A report from Everybody’s Home – a national campaign to tackle Australia’s housing affordability crisis – has confirmed Australia’s rental affordability has hit its worst levels in nearly a decade.
Most average Australians are suffering from housing stress just to be able to afford an average rent, and people on low incomes are in severe housing stress, according to Everybody’s Home spokesperson Maiy Azize.
“If people are being wiped out from paying the rent, it means that they've got nothing left to pay their bills, they've got nothing left to buy food, they've got nothing left to deal with emergencies, so it's a huge problem.”
Azize believes the answer to this problem is in social housing, but it is hard to move towards that solution until the government start investing more into it. Despite a long history of social housing it is something the government has walked away from and stopped investing in over the last few decades.
“We've got a government that likes to talk about social housing and it recognises the value of social housing. We've got a Prime Minister who grew up in social housing and talks about that a lot. What's really missing is a plan to scale up what they're proposing to do to match the scale of the crisis that we face.”

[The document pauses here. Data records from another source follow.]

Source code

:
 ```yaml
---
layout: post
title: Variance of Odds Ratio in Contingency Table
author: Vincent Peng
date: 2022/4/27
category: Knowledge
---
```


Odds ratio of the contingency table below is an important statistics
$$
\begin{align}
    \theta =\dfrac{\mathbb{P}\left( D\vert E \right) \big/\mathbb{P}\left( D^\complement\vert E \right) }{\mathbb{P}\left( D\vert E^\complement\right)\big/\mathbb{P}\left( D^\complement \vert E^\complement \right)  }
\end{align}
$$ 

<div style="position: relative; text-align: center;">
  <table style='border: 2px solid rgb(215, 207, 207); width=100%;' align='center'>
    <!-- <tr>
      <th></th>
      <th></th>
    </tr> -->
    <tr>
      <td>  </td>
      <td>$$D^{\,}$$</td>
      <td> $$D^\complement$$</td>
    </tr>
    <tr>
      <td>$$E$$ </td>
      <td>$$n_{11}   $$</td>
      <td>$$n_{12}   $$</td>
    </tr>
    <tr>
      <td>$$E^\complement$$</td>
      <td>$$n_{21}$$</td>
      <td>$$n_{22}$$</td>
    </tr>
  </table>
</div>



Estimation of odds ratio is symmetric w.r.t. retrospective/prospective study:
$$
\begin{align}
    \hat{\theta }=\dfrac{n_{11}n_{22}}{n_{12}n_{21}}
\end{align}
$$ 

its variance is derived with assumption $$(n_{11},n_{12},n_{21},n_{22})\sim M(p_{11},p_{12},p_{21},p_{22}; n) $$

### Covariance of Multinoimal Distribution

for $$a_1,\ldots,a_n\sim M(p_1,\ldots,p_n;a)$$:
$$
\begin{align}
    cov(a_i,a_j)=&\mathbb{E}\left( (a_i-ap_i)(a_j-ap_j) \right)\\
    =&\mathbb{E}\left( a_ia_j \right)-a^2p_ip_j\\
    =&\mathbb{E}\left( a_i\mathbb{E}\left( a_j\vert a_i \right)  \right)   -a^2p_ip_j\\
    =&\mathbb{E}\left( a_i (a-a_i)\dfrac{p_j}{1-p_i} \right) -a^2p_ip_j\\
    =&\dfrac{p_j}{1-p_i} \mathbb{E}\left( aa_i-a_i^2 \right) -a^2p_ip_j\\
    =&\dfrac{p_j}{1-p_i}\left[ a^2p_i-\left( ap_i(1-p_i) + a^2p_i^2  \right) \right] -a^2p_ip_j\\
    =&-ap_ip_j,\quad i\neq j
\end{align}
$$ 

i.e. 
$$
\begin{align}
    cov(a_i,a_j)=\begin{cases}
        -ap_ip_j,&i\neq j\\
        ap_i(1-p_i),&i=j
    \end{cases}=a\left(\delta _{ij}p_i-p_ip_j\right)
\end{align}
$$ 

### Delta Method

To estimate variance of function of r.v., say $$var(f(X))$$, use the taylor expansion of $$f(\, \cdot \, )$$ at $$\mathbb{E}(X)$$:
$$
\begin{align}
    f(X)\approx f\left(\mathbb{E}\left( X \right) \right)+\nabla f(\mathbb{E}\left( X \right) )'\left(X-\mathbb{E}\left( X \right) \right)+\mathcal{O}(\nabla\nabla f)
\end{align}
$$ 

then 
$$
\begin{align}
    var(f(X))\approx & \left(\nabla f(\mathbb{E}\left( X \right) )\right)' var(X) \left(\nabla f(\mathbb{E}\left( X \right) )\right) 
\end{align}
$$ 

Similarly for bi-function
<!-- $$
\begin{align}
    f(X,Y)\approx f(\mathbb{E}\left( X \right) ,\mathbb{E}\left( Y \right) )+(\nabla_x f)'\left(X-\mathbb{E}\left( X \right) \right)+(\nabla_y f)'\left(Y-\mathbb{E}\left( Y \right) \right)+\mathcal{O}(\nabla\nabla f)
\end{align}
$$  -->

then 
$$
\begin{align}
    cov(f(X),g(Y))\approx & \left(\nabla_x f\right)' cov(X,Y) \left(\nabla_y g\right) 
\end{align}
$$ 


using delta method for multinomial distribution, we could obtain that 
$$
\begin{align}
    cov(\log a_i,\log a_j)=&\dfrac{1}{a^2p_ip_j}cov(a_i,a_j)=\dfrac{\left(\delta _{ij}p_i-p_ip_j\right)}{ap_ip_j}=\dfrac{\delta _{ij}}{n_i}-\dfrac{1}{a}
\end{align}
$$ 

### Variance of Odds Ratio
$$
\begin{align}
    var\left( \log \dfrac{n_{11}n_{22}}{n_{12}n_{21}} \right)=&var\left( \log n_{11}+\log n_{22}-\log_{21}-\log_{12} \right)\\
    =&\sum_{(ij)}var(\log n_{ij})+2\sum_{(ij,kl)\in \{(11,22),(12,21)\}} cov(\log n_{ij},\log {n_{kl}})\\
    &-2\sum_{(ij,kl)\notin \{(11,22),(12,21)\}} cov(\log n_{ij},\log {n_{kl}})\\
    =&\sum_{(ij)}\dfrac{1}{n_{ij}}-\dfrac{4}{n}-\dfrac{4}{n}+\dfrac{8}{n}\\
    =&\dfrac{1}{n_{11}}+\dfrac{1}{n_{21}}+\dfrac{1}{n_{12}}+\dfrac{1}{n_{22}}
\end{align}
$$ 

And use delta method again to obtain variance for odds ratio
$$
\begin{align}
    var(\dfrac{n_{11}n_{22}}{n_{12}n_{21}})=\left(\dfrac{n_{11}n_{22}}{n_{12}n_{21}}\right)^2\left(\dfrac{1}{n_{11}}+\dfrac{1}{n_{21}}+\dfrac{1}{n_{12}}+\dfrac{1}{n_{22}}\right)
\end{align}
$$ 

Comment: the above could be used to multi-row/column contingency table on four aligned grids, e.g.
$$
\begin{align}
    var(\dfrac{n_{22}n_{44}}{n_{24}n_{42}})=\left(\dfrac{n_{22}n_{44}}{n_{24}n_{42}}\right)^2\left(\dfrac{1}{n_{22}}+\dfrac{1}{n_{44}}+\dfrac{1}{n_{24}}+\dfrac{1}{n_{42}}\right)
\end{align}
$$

According to Azize and Everybody’s Home, there are 640,000 people across the country who need social housing and can’t get it. Everybody’s Home are calling on the government to build 25,000 social homes every year until we end this crisis, but the federal government is currently talking about a plan which would deliver up to 30,000 social and affordable rentals over the next five years.
“It's great that we've got a government that sees the importance of social housing, but what we now need them to do is develop a plan that really meets the scale of the crisis.”